◆ To do ◆
In the entries below, every line that contains "machine" must be located and copied.

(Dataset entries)
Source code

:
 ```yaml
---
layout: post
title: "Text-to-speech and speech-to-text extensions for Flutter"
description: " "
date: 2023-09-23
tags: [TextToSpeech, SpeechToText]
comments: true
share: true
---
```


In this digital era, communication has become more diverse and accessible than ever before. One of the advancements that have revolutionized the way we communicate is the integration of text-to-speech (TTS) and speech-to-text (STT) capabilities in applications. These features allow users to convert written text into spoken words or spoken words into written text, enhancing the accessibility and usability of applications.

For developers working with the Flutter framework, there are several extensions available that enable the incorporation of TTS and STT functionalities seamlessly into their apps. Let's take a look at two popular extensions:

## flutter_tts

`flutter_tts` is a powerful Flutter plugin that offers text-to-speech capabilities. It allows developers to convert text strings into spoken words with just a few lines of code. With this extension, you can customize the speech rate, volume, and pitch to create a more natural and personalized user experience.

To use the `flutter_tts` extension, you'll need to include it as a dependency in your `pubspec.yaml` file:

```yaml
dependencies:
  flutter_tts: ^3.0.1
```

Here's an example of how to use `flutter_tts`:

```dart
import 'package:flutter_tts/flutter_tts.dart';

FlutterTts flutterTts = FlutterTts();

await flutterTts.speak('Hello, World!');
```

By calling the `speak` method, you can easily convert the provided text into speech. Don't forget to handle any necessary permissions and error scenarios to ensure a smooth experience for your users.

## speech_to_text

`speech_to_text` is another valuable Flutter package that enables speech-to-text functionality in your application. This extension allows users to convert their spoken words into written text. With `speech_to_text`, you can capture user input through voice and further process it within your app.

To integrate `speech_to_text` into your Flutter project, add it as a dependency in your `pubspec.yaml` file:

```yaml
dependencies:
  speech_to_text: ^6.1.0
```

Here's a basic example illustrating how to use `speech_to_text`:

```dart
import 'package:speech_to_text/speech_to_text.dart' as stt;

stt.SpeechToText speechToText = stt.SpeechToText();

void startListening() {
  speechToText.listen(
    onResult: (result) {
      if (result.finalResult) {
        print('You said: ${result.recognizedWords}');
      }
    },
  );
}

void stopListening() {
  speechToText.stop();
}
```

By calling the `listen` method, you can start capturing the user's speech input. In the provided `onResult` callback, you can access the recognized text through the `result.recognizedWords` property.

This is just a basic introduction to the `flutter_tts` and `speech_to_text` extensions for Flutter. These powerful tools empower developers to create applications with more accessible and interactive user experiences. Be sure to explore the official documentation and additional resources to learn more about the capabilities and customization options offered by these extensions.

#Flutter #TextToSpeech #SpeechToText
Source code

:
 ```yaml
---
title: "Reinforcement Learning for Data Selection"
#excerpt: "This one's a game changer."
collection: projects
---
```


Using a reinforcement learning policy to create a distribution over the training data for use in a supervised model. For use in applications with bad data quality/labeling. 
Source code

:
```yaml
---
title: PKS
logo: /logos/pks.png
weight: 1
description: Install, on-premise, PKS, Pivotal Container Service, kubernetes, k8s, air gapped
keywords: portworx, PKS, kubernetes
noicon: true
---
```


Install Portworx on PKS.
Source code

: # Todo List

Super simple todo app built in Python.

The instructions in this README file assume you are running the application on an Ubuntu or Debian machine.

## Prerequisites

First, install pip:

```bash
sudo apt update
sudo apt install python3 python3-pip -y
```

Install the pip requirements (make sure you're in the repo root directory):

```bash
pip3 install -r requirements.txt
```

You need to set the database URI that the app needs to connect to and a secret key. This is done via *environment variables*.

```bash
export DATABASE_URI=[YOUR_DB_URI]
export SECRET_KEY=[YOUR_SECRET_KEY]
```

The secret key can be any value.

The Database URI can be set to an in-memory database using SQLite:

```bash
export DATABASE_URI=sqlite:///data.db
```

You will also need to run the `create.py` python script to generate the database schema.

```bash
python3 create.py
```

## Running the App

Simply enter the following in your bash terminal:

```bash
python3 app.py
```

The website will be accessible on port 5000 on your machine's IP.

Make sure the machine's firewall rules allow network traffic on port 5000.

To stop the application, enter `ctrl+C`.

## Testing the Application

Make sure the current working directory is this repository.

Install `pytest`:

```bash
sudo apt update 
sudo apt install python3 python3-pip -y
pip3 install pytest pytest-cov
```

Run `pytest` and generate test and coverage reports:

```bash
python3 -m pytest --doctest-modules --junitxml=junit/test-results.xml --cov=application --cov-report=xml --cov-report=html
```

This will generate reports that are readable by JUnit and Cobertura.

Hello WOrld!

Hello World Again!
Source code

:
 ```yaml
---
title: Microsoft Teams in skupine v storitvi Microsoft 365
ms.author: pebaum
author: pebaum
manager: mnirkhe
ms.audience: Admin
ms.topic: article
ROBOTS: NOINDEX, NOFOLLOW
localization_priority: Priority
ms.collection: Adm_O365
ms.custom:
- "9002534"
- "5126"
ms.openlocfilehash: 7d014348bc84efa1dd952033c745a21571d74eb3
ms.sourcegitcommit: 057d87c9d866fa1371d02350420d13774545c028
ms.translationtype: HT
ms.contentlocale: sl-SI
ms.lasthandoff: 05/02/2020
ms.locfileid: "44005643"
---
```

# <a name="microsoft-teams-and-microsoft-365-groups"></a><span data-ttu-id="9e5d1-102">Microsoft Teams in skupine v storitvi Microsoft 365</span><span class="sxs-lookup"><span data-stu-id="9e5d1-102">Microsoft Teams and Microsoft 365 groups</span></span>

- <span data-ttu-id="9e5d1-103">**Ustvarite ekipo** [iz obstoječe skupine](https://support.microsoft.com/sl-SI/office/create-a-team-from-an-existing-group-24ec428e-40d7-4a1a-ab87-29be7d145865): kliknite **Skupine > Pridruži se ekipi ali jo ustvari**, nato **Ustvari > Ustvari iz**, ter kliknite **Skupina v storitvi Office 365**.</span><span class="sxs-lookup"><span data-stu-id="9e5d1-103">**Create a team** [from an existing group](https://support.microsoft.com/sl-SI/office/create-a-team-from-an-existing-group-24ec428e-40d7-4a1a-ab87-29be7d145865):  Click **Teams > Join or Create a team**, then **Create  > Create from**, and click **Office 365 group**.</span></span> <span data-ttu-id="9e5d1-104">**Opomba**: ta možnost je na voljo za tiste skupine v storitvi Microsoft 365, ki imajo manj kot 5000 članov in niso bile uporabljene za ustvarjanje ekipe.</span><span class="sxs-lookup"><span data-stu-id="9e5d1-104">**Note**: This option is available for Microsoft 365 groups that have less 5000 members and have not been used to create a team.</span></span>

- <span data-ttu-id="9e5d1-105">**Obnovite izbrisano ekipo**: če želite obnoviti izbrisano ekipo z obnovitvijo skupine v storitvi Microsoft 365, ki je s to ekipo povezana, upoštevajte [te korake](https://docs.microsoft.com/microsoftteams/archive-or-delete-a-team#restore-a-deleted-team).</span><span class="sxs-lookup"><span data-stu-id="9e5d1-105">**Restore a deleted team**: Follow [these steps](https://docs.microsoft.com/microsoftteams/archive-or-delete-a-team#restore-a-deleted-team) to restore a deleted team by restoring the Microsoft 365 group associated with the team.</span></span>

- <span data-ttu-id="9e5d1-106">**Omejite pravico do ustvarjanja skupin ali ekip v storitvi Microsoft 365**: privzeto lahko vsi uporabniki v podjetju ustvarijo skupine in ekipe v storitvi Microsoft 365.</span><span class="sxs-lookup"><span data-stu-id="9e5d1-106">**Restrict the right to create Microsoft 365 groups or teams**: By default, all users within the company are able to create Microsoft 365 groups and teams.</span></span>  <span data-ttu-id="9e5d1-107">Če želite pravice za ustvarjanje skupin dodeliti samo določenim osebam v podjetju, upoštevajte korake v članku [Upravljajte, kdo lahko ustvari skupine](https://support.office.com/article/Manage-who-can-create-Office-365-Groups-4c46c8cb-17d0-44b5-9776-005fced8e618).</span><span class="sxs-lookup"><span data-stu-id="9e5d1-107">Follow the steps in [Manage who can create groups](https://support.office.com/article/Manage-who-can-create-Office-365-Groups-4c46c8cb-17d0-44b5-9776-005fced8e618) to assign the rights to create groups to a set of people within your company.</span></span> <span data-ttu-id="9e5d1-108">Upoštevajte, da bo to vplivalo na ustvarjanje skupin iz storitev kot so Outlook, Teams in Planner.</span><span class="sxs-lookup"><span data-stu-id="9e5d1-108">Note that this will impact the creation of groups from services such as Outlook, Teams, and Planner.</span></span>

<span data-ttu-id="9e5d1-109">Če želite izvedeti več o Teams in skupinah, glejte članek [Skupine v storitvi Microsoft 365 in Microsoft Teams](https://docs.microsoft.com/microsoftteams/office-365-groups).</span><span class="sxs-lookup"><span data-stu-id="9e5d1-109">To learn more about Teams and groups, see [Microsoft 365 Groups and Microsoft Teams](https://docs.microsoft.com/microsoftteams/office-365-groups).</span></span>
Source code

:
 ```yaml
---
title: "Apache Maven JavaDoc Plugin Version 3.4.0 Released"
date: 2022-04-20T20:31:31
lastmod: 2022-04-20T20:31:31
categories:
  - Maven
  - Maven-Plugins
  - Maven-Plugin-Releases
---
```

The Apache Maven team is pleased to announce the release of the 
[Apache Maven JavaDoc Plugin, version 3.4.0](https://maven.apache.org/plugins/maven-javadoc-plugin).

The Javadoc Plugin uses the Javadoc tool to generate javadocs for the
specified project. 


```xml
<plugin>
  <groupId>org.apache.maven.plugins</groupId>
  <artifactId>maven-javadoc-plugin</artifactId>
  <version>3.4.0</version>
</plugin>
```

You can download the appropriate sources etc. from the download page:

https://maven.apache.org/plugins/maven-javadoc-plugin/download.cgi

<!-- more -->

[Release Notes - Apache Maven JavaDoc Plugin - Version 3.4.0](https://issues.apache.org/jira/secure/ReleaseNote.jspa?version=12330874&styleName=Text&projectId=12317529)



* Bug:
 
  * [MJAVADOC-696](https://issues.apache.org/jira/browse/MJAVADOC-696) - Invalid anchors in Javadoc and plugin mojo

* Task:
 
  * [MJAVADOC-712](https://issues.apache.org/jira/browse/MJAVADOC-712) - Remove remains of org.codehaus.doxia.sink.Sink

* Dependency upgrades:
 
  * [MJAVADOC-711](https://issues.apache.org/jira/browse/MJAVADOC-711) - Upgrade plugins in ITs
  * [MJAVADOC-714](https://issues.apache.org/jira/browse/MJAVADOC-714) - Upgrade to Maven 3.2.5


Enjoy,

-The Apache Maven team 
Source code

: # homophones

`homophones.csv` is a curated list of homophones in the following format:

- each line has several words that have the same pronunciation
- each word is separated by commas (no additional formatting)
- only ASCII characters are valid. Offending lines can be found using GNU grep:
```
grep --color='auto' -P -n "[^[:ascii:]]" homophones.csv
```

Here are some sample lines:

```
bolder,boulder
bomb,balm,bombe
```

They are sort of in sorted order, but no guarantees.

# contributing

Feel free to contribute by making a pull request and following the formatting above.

◆ Exercise result ◆
The instructions in this README file assume you are running the application on an Ubuntu or Debian machine.
The website will be accessible on port 5000 on your machine's IP.
Make sure the machine's firewall rules allow network traffic on port 5000.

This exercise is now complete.